• Input:

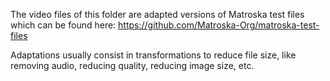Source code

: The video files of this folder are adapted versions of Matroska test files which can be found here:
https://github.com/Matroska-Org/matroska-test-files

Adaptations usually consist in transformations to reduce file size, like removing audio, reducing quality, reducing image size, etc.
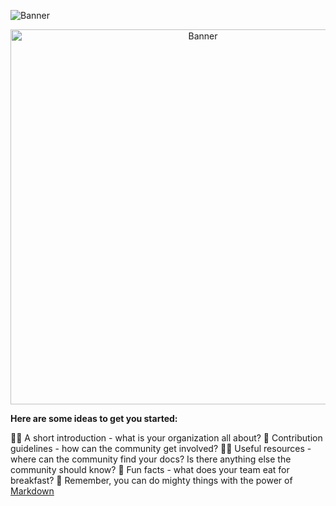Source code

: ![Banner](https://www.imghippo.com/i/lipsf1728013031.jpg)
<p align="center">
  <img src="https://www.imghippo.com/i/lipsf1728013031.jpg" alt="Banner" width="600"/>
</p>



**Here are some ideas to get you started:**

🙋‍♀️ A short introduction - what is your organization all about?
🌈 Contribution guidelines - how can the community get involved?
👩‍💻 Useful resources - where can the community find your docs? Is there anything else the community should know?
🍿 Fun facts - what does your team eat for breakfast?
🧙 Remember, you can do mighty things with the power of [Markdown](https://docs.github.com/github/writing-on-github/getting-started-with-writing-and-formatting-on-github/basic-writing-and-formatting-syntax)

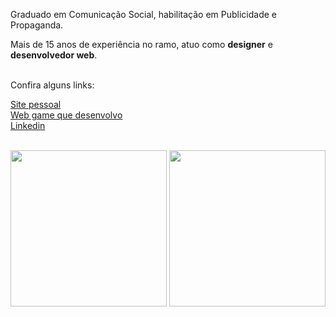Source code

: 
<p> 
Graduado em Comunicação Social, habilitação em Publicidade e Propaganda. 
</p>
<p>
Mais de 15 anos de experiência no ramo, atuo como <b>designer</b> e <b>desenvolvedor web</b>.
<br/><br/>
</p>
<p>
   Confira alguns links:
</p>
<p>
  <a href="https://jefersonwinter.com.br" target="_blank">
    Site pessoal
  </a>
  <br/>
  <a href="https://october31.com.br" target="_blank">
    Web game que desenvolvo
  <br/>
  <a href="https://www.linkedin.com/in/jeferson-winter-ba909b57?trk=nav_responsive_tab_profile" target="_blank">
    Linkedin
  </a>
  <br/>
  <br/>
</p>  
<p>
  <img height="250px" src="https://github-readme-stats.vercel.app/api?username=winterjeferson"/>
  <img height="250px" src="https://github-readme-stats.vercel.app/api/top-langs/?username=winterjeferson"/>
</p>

• Exercise directions:
Give every record back exactly as it reads, with no images.

• Response to this exercise:
Source code

: The video files of this folder are adapted versions of Matroska test files which can be found here:
https://github.com/Matroska-Org/matroska-test-files

Adaptations usually consist in transformations to reduce file size, like removing audio, reducing quality, reducing image size, etc.
Source code

: ![Banner](https://www.imghippo.com/i/lipsf1728013031.jpg)
<p align="center">
  <img src="https://www.imghippo.com/i/lipsf1728013031.jpg" alt="Banner" width="600"/>
</p>



**Here are some ideas to get you started:**

🙋‍♀️ A short introduction - what is your organization all about?
🌈 Contribution guidelines - how can the community get involved?
👩‍💻 Useful resources - where can the community find your docs? Is there anything else the community should know?
🍿 Fun facts - what does your team eat for breakfast?
🧙 Remember, you can do mighty things with the power of [Markdown](https://docs.github.com/github/writing-on-github/getting-started-with-writing-and-formatting-on-github/basic-writing-and-formatting-syntax)

Source code

: 
<p> 
Graduado em Comunicação Social, habilitação em Publicidade e Propaganda. 
</p>
<p>
Mais de 15 anos de experiência no ramo, atuo como <b>designer</b> e <b>desenvolvedor web</b>.
<br/><br/>
</p>
<p>
   Confira alguns links:
</p>
<p>
  <a href="https://jefersonwinter.com.br" target="_blank">
    Site pessoal
  </a>
  <br/>
  <a href="https://october31.com.br" target="_blank">
    Web game que desenvolvo
  <br/>
  <a href="https://www.linkedin.com/in/jeferson-winter-ba909b57?trk=nav_responsive_tab_profile" target="_blank">
    Linkedin
  </a>
  <br/>
  <br/>
</p>  
<p>
  <img height="250px" src="https://github-readme-stats.vercel.app/api?username=winterjeferson"/>
  <img height="250px" src="https://github-readme-stats.vercel.app/api/top-langs/?username=winterjeferson"/>
</p>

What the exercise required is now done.